IN RE BROYLES, W.C. No. 4-510-146 (7/16/02)


IN THE MATTER OF THE CLAIM OF SANDRA G. BROYLES, Claimant, v. WAL-MART STORES, INC., Employer, and AMERICAN HOME ASSURANCE COMPANY, Insurer, Respondents.

W.C. No. 4-510-146Industrial Claim Appeals Office.
July 16, 2002

FINAL ORDER
The respondents seek review of an order of Administrative Law Judge Friend (ALJ) which determined the claimant suffered compensable injuries. The respondents contend the evidence does not support the ALJ’s finding that the claimant’s injuries, sustained in a parking lot accident, arose out of and in the course of employment. We affirm.
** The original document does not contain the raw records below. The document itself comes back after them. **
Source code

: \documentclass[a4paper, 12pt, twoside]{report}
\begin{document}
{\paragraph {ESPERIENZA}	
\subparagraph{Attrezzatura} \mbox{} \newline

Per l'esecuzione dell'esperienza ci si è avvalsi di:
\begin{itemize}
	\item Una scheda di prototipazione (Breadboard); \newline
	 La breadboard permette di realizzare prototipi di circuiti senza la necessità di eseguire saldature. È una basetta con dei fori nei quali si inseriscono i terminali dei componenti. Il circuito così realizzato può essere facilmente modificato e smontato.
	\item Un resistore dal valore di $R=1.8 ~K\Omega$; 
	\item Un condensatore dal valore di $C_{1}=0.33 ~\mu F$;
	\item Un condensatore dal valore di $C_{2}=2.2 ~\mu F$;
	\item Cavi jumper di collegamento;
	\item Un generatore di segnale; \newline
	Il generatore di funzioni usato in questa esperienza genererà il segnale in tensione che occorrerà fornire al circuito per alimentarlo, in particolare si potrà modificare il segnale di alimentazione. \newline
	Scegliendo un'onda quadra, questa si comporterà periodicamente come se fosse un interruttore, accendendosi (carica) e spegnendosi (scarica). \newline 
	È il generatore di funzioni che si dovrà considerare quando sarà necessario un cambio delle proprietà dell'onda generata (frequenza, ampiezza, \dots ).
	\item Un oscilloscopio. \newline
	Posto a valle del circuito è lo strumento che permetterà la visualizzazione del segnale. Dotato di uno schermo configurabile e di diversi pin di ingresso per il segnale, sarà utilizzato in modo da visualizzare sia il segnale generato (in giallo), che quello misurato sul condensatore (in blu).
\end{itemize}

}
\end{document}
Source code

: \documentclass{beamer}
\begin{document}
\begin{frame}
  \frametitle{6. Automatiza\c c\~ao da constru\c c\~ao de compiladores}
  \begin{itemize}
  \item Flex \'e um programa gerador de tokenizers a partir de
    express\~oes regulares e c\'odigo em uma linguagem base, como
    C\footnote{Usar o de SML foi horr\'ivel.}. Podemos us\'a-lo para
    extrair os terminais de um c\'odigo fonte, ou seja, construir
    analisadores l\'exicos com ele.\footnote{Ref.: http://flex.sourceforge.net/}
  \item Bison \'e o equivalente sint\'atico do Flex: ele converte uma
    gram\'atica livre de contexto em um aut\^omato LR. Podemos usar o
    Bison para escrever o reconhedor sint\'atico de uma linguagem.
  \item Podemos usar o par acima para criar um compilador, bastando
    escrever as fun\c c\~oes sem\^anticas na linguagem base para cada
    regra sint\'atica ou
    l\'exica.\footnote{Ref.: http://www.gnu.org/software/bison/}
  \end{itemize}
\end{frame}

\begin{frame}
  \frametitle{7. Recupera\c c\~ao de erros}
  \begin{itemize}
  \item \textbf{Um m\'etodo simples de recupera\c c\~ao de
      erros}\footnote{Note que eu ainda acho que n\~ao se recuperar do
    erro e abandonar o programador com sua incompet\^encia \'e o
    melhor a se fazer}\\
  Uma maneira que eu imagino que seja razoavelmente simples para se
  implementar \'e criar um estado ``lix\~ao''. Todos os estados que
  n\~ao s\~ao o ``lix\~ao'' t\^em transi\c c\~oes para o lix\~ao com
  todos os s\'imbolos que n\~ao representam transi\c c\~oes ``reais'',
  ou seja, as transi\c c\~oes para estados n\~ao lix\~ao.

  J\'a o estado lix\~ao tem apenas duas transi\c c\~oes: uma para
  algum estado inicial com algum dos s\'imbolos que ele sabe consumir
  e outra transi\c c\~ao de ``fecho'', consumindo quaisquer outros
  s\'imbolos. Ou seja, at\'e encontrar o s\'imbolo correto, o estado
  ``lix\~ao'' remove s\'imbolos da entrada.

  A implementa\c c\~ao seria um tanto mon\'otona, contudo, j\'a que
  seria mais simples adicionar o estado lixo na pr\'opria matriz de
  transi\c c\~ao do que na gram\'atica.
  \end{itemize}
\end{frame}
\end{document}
The employer owned and maintained a parking lot immediately adjacent to its retail store. On July 21, 2001, the claimant, employed in the fabric department of the store, “clocked out” on her lunch period. The claimant walked out of the store and was struck by a vehicle in the parking lot. Although not expressly found by the ALJ, the claimant admitted that she intended to walk to a nearby restaurant and eat lunch. The restaurant was off the employer’s premises.

The ALJ concluded that because the injury occurred on the employer’s premises, during a “reasonable interval between official working hours,” and while the claimant was performing an activity “reasonably incidental” to employment, the claimant’s injuries arose out of and in the course of her employment. Consequently, the ALJ awarded medical benefits for treatment of the claimant’s injuries.

On review, the respondents contend the record does not contain substantial evidence to support the ALJ’s legal conclusions that the injury arose out of and in the course of the claimant’s employment. We disagree.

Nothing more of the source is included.